At a time when increasing numbers of baby boomers plan to work past traditional retirement ages, executives say age discrimination is alive and well in the workplace, according to a study recently conducted by Gray Hair Management, Inc. Gray Hair Management, a career coaching, networking and job search resource for executives.

While 77.5% of execs believe that age discrimination is severe to moderate in the workplace, 21.8% percent believe that age discrimination is mild or almost never happens at work, according to the study.

"There has always been an element of age discrimination during the job search, but it appears to be more prevalent in today's post-9/11 era," said Scott Kane, founder and partner of Gray Hair Management, Inc. "While there is no doubt that real age discrimination takes place, an equal threat to job seekers is their own potential age-defined mindset. The job seeker who believes that he or she is in the age discrimination range can subconsciously allow that to infiltrate their ability to conduct age-neutral interviews and networking," explains Kane. "We caution our clients to guard against this pitfall. After all, age really is just a number."

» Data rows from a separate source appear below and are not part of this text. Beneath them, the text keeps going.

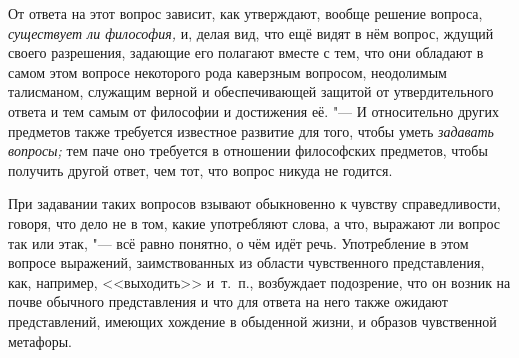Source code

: От ответа на этот вопрос зависит, как утверждают, вообще решение вопроса,
{\em существует ли философия,} и, делая вид, что ещё
видят в нём вопрос, ждущий своего разрешения, задающие его полагают вместе
с тем, что они обладают в самом этом вопросе некоторого рода каверзным
вопросом, неодолимым талисманом, служащим верной и обеспечивающей защитой
от утвердительного ответа и тем самым от философии и достижения её. "--- И
относительно других предметов также требуется известное развитие для того,
чтобы уметь {\em задавать вопросы;} тем паче оно
требуется в отношении философских предметов, чтобы получить другой ответ,
чем тот, что вопрос никуда не годится.

При задавании таких вопросов взывают обыкновенно к чувству справедливости,
говоря, что дело не в том, какие употребляют слова, а что, выражают ли
вопрос так или этак, "--- всё равно понятно, о чём идёт речь. Употребление в
этом вопросе выражений, заимствованных из области чувственного
представления, как, например, <<выходить>> и~т.~п., возбуждает подозрение,
что он возник на почве обычного представления и что для ответа на него
также ожидают представлений, имеющих хождение в обыденной жизни, и образов
чувственной метафоры.

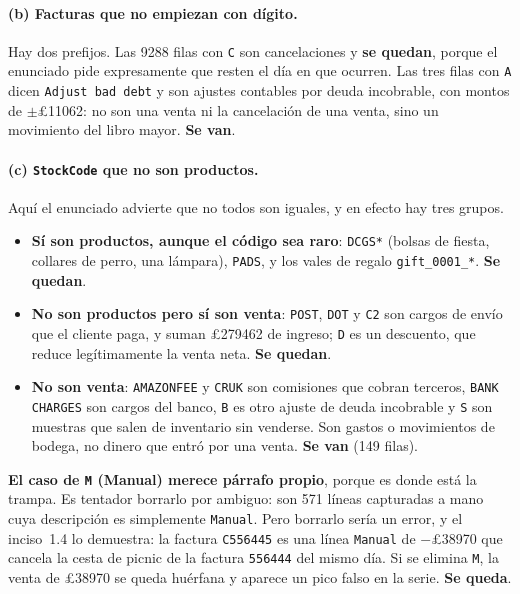 \documentclass[11pt]{article}
\newcommand{\gbp}{\pounds}
\begin{document}
\paragraph{(b) Facturas que no empiezan con d\'igito.} Hay dos prefijos.
Las \num{9288} filas con \texttt{C} son cancelaciones y \textbf{se quedan},
porque el enunciado pide expresamente que resten el d\'ia en que ocurren.
Las tres filas con \texttt{A} dicen \texttt{Adjust bad debt} y son ajustes
contables por deuda incobrable, con montos de $\pm$\gbp\num{11062}: no son
una venta ni la cancelaci\'on de una venta, sino un movimiento del libro
mayor. \textbf{Se van}.

\paragraph{(c) \texttt{StockCode} que no son productos.} Aqu\'i el
enunciado advierte que no todos son iguales, y en efecto hay tres grupos.
\begin{itemize}[nosep,leftmargin=1.4em]
  \item \textbf{S\'i son productos, aunque el c\'odigo sea raro}:
  \texttt{DCGS*} (bolsas de fiesta, collares de perro, una l\'ampara),
  \texttt{PADS}, y los vales de regalo \texttt{gift\_0001\_*}. \textbf{Se
  quedan}.
  \item \textbf{No son productos pero s\'i son venta}: \texttt{POST},
  \texttt{DOT} y \texttt{C2} son cargos de env\'io que el cliente paga, y
  suman \gbp\num{279462} de ingreso; \texttt{D} es un descuento, que reduce
  leg\'itimamente la venta neta. \textbf{Se quedan}.
  \item \textbf{No son venta}: \texttt{AMAZONFEE} y \texttt{CRUK} son
  comisiones que cobran terceros, \texttt{BANK CHARGES} son cargos del banco,
  \texttt{B} es otro ajuste de deuda incobrable y \texttt{S} son muestras que
  salen de inventario sin venderse. Son gastos o movimientos de bodega, no
  dinero que entr\'o por una venta. \textbf{Se van} (\num{149} filas).
\end{itemize}

\textbf{El caso de \texttt{M} (Manual) merece p\'arrafo propio}, porque es
donde est\'a la trampa. Es tentador borrarlo por ambiguo: son
\num{571} l\'ineas capturadas a mano cuya descripci\'on es simplemente
\texttt{Manual}. Pero borrarlo ser\'ia un error, y el inciso~1.4 lo
demuestra: la factura \texttt{C556445} es una l\'inea \texttt{Manual} de
$-$\gbp\num{38970} que cancela la cesta de picnic de la factura
\texttt{556444} del mismo d\'ia. Si se elimina \texttt{M}, la venta de
\gbp\num{38970} se queda hu\'erfana y aparece un pico falso en la serie.
\textbf{Se queda}.
\end{document}

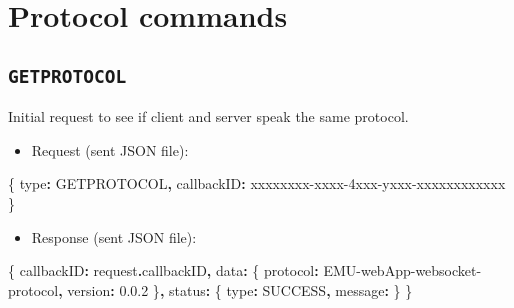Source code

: \documentclass[
]{book}
\newenvironment{Shaded}{\begin{snugshade}}{\end{snugshade}}
\newcommand{\AttributeTok}[1]{\textcolor[rgb]{0.77,0.63,0.00}{#1}}
\newcommand{\NormalTok}[1]{#1}
\newcommand{\OperatorTok}[1]{\textcolor[rgb]{0.81,0.36,0.00}{\textbf{#1}}}
\newcommand{\StringTok}[1]{\textcolor[rgb]{0.31,0.60,0.02}{#1}}
\providecommand{\tightlist}{%
  \setlength{\itemsep}{0pt}\setlength{\parskip}{0pt}}
\begin{document}
\hypertarget{protocol-commands}{%
\section{Protocol commands}\label{protocol-commands}}

\hypertarget{getprotocol}{%
\subsection{\texorpdfstring{\texttt{GETPROTOCOL}}{GETPROTOCOL}}\label{getprotocol}}

Initial request to see if client and server speak the same protocol.

\begin{itemize}
\tightlist
\item
  Request (sent JSON file):
\end{itemize}

\begin{Shaded}
\begin{Highlighting}[]
\NormalTok{\{}
  \StringTok{\textquotesingle{}type\textquotesingle{}}\OperatorTok{:} \StringTok{\textquotesingle{}GETPROTOCOL\textquotesingle{}}\OperatorTok{,}
  \StringTok{\textquotesingle{}callbackID\textquotesingle{}}\OperatorTok{:} \StringTok{\textquotesingle{}xxxxxxxx{-}xxxx{-}4xxx{-}yxxx{-}xxxxxxxxxxxx\textquotesingle{}}
\NormalTok{\}}
\end{Highlighting}
\end{Shaded}

\begin{itemize}
\tightlist
\item
  Response (sent JSON file):
\end{itemize}

\begin{Shaded}
\begin{Highlighting}[]
\NormalTok{\{}
  \StringTok{\textquotesingle{}callbackID\textquotesingle{}}\OperatorTok{:}\NormalTok{ request}\OperatorTok{.}\AttributeTok{callbackID}\OperatorTok{,}
  \StringTok{\textquotesingle{}data\textquotesingle{}}\OperatorTok{:}\NormalTok{ \{}
    \StringTok{\textquotesingle{}protocol\textquotesingle{}}\OperatorTok{:} \StringTok{\textquotesingle{}EMU{-}webApp{-}websocket{-}protocol\textquotesingle{}}\OperatorTok{,}
    \StringTok{\textquotesingle{}version\textquotesingle{}}\OperatorTok{:} \StringTok{\textquotesingle{}0.0.2\textquotesingle{}}
\NormalTok{  \}}\OperatorTok{,}
  \StringTok{\textquotesingle{}status\textquotesingle{}}\OperatorTok{:}\NormalTok{ \{}
    \StringTok{\textquotesingle{}type\textquotesingle{}}\OperatorTok{:} \StringTok{\textquotesingle{}SUCCESS\textquotesingle{}}\OperatorTok{,}
    \StringTok{\textquotesingle{}message\textquotesingle{}}\OperatorTok{:} \StringTok{\textquotesingle{}\textquotesingle{}}
\NormalTok{  \}}
\NormalTok{\}}
\end{Highlighting}
\end{Shaded}
\end{document}
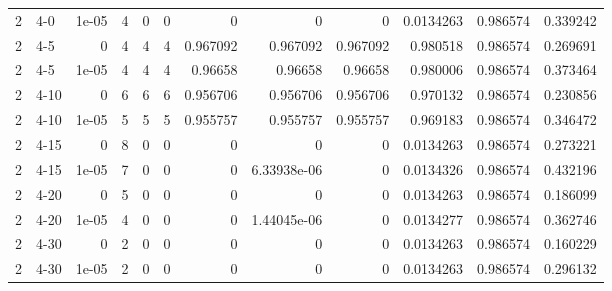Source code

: \begin{tabular}{rlrrrrrrrrrr}
     2 & 4-0    &      1e-05 &           4 &                 0 &                 0 &     0           &     0           &      0           &        0.0134263 &               0.986574 &           0.339242 \\
     2 & 4-5    &      0     &           4 &                 4 &                 4 &     0.967092    &     0.967092    &      0.967092    &        0.980518  &               0.986574 &           0.269691 \\
     2 & 4-5    &      1e-05 &           4 &                 4 &                 4 &     0.96658     &     0.96658     &      0.96658     &        0.980006  &               0.986574 &           0.373464 \\
     2 & 4-10   &      0     &           6 &                 6 &                 6 &     0.956706    &     0.956706    &      0.956706    &        0.970132  &               0.986574 &           0.230856 \\
     2 & 4-10   &      1e-05 &           5 &                 5 &                 5 &     0.955757    &     0.955757    &      0.955757    &        0.969183  &               0.986574 &           0.346472 \\
     2 & 4-15   &      0     &           8 &                 0 &                 0 &     0           &     0           &      0           &        0.0134263 &               0.986574 &           0.273221 \\
     2 & 4-15   &      1e-05 &           7 &                 0 &                 0 &     0           &     6.33938e-06 &      0           &        0.0134326 &               0.986574 &           0.432196 \\
     2 & 4-20   &      0     &           5 &                 0 &                 0 &     0           &     0           &      0           &        0.0134263 &               0.986574 &           0.186099 \\
     2 & 4-20   &      1e-05 &           4 &                 0 &                 0 &     0           &     1.44045e-06 &      0           &        0.0134277 &               0.986574 &           0.362746 \\
     2 & 4-30   &      0     &           2 &                 0 &                 0 &     0           &     0           &      0           &        0.0134263 &               0.986574 &           0.160229 \\
     2 & 4-30   &      1e-05 &           2 &                 0 &                 0 &     0           &     0           &      0           &        0.0134263 &               0.986574 &           0.296132 \\

\end{tabular}

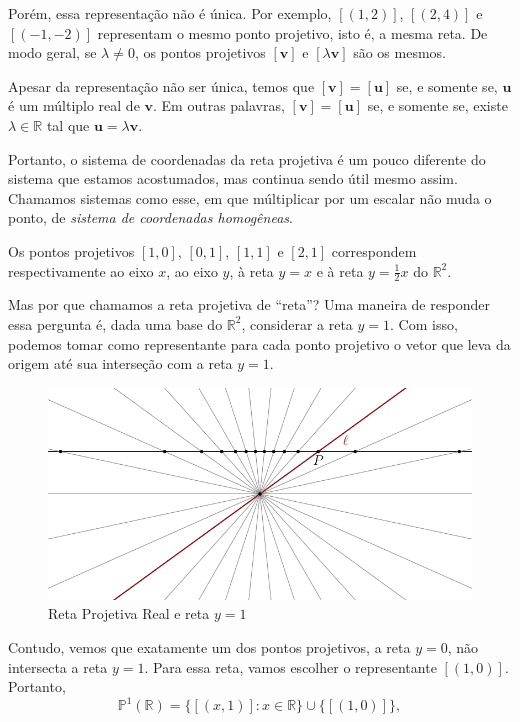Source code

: Porém, essa representação não é única.
Por exemplo, \([(1, 2)]\), \([(2, 4)]\) e \([(-1, -2)]\) representam o mesmo ponto projetivo, isto é, a mesma reta.
De modo geral, se \(\lambda \neq 0\), os pontos projetivos \([\mathbf{v}]\) e \([\lambda \mathbf{v}]\) são os mesmos.

Apesar da representação não ser única, temos que \([\mathbf{v}] = [\mathbf{u}]\) se, e somente se, \(\mathbf{u}\) é um múltiplo real de \(\mathbf{v}\).
Em outras palavras, \([\mathbf{v}] = [\mathbf{u}]\) se, e somente se, existe \(\lambda \in \mathbb{R}\) tal que \(\mathbf{u} = \lambda\mathbf{v}\).

Portanto, o sistema de coordenadas da reta projetiva é um pouco diferente do sistema que estamos acostumados, mas continua sendo útil mesmo assim. Chamamos sistemas como esse, em que múltiplicar por um escalar não muda o ponto, de \emph{sistema de coordenadas homogêneas}.

\begin{exmp}
Os pontos projetivos $[1,0]$, $[0,1]$, $[1,1]$ e $[2,1]$ correspondem respectivamente ao eixo $x$, ao eixo $y$, à reta $y=x$ e à reta $y=\frac{1}{2}x$ do $\mathbb{R}^2$.
\end{exmp}

Mas por que chamamos a reta projetiva de ``reta''? Uma maneira de responder essa pergunta é, dada uma base do $\mathbb{R}^2$, considerar a reta $y=1$. Com isso, podemos tomar como representante para cada ponto projetivo o vetor que leva da origem até sua interseção  com a reta $y=1$.

\begin{figure}[hbtp]
  \centering
  \includegraphics{figures/retaprojetivaretay1.pdf}
  \caption{Reta Projetiva Real e reta \(y = 1\)}
\end{figure}

Contudo, vemos que exatamente um dos pontos projetivos, a reta \(y = 0\), não intersecta a reta \(y = 1\).
Para essa reta, vamos escolher o representante $[(1,0)]$.
Portanto, 
\begin{equation}
	\mathbb{P}^1(\mathbb{R}) = \{ [(x,1)] : x \in \mathbb{R} \} \cup \{[(1,0)]\},
\end{equation}

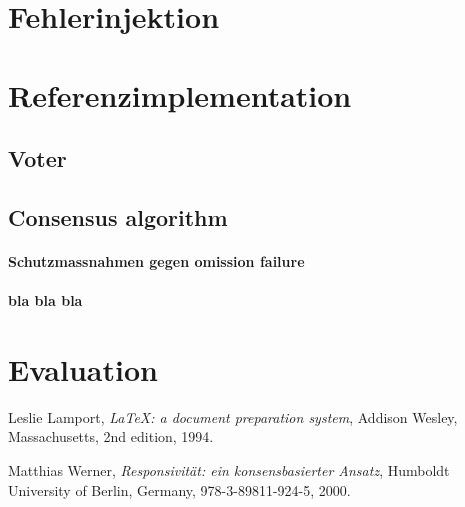 \documentclass[
    12pt,
    bibliography=totoc,
    ngerman
]{scrartcl}
\begin{document}
\clearpage
\section{Fehlerinjektion}

\clearpage
\section{Referenzimplementation}
\subsection{Voter}
\subsection{Consensus algorithm}
\paragraph{Schutzmassnahmen gegen omission failure}
\paragraph{bla bla bla}


\clearpage
\section{Evaluation}


\clearpage
\begin{thebibliography}{9}

  Leslie Lamport,
  \emph{\LaTeX: a document preparation system},
  Addison Wesley, Massachusetts,
  2nd edition,
  1994.
  
  Matthias Werner,
  \emph{Responsivit{\"{a}}t: ein konsensbasierter Ansatz},
  Humboldt University of Berlin, Germany,
  978-3-89811-924-5,
  2000.
   
\end{thebibliography}
\end{document}
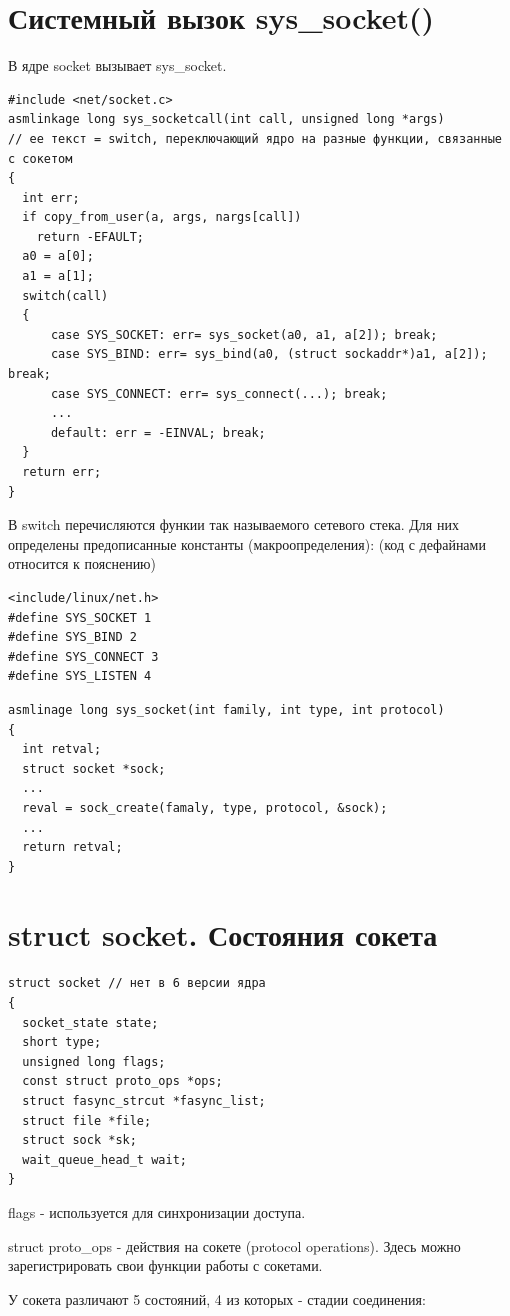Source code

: \section{Системный вызок sys\_socket()}
В ядре socket вызывает sys\_socket.
\begin{lstlisting}
#include <net/socket.c>
asmlinkage long sys_socketcall(int call, unsigned long *args)
// ее текст = switch, переключающий ядро на разные функции, связанные с сокетом
{
  int err;
  if copy_from_user(a, args, nargs[call])
    return -EFAULT;
  a0 = a[0];
  a1 = a[1];
  switch(call)
  {
      case SYS_SOCKET: err= sys_socket(a0, a1, a[2]); break;
      case SYS_BIND: err= sys_bind(a0, (struct sockaddr*)a1, a[2]); break;
      case SYS_CONNECT: err= sys_connect(...); break;
      ...
      default: err = -EINVAL; break;
  }
  return err;
}
\end{lstlisting}
В switch перечисляются функии так называемого сетевого стека. Для них определены предописанные константы (макроопределения): (код с дефайнами относится к пояснению)

\begin{lstlisting}
<include/linux/net.h>
#define SYS_SOCKET 1
#define SYS_BIND 2
#define SYS_CONNECT 3
#define SYS_LISTEN 4
\end{lstlisting}

\begin{lstlisting}
asmlinage long sys_socket(int family, int type, int protocol)
{
  int retval;
  struct socket *sock;
  ...
  reval = sock_create(famaly, type, protocol, &sock);
  ...
  return retval;
}
\end{lstlisting}

\section{struct socket. Состояния сокета}
\begin{lstlisting}
struct socket // нет в 6 версии ядра
{
  socket_state state;
  short type;
  unsigned long flags;
  const struct proto_ops *ops;
  struct fasync_strcut *fasync_list;
  struct file *file;
  struct sock *sk;
  wait_queue_head_t wait;
}
\end{lstlisting}

flags - используется для синхронизации доступа.

struct proto\_ops - действия на сокете (protocol operations). Здесь можно зарегистрировать свои функции работы с сокетами.

У сокета различают 5 состояний, 4 из которых - стадии соединения:

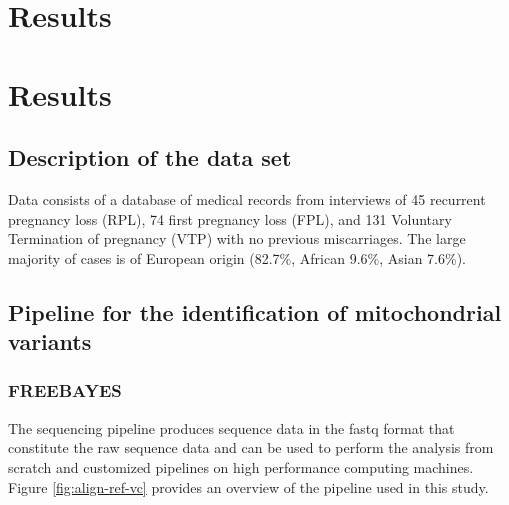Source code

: \chapter{Results} %
\label{Chapter3} %
\newcommand{\keyword}[1]{\textbf{#1}}
\newcommand{\tabhead}[1]{\textbf{#1}}
\newcommand{\code}[1]{\texttt{#1}}
\newcommand{\file}[1]{\texttt{\bfseries#1}}
\newcommand{\option}[1]{\texttt{\itshape#1}}


\chapter{Results}
\section{Description of the data set}
Data consists of a database of medical records from interviews of 45 recurrent pregnancy loss (RPL), 74 first pregnancy loss (FPL), and 131 Voluntary Termination of pregnancy (VTP) with no previous miscarriages. The large majority of cases is of European origin (82.7\%, African 9.6\%, Asian 7.6\%).\newline



\section{Pipeline for the identification of mitochondrial variants}
\subsection{FREEBAYES}
The sequencing pipeline produces sequence data in the \gls{fastq} format that constitute the raw sequence data and can be used to perform the analysis from scratch and customized pipelines on \gls{high performance computing} machines. Figure \ref{fig:align-ref-vc} provides an overview of the pipeline used in this study.\newline

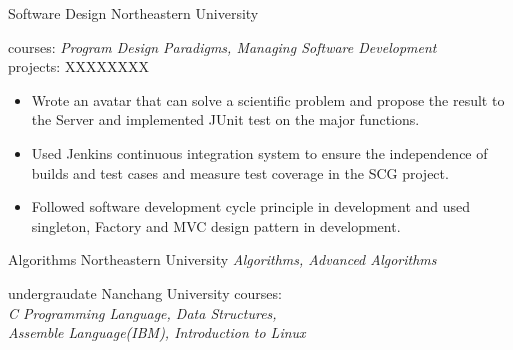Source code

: \documentclass[]{ly-cv} %
\begin{document}
\begin{entrylist}
\entry
{}
{Software Design}
{Northeastern University}
{courses: \emph{Program Design Paradigms, Managing Software Development}\vspace*{4pt}\\ 
projects: XXXXXXXX
\begin{itemize}
	\item Wrote an avatar that can solve a scientific problem and propose the result to the Server and implemented JUnit test on the major functions.
	\item Used Jenkins continuous integration system to ensure the independence of builds and test cases and measure test coverage in the SCG project.
	\item Followed software development cycle principle in development and used singleton, Factory and MVC design pattern in development.
\end{itemize}}
\end{entrylist}
\begin{entrylist}
\entry
{}
{Algorithms}
{Northeastern University}
{\emph{Algorithms, Advanced Algorithms}}\\
\end{entrylist}
\begin{entrylist}
\entry
{\small{undergraudate}}
{}
{Nanchang University}
{courses: \\ \emph{C Programming Language, Data Structures,\\Assemble Language(IBM), Introduction to Linux}}
\end{entrylist}
\end{document}
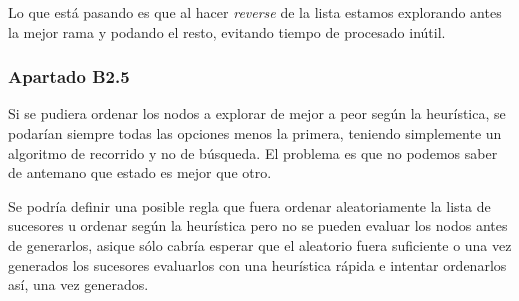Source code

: \documentclass[nochap]{apuntes}
\begin{document}
Lo que está pasando es que al hacer \textit{reverse} de la lista estamos explorando antes la mejor rama y podando el resto, evitando tiempo de procesado inútil.

\subsubsection*{Apartado B2.5}
Si se pudiera ordenar los nodos a explorar de mejor a peor según la heurística, se podarían siempre todas las opciones menos la primera, teniendo simplemente un algoritmo de recorrido y no de búsqueda. El problema es que no podemos saber de antemano que estado es mejor que otro.

Se podría definir una posible regla que fuera ordenar aleatoriamente la lista de sucesores u ordenar según la heurística pero no se pueden evaluar los nodos antes de generarlos, asique sólo cabría esperar que el aleatorio fuera suficiente o una vez generados los sucesores evaluarlos con una heurística rápida e intentar ordenarlos así, una vez generados.
\end{document}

An interesting finding is that 73.7% of executives believe they have lost a job opportunity because of their age. When asked at what point they believe age affects hiring decisions, 21.2% believe that age becomes a negative hiring factor before age 50; 42.5% believe it becomes a factor between 50 and 54; 23.7% believe it happens between 55-59; and 10.4% believe age does not become a factor in hiring until 60+. Only 2.2% of execs believe age is never an issue in hiring decisions.

On the plus side a majority of executive believe that their age was an asset in a hiring situation. But nonetheless, 63.3% admit that they have made adjustments to their resume to make their age less obvious.

The survey, "2007 Age at Work Survey" was conducted in October 2007 and included 548 senior level executives.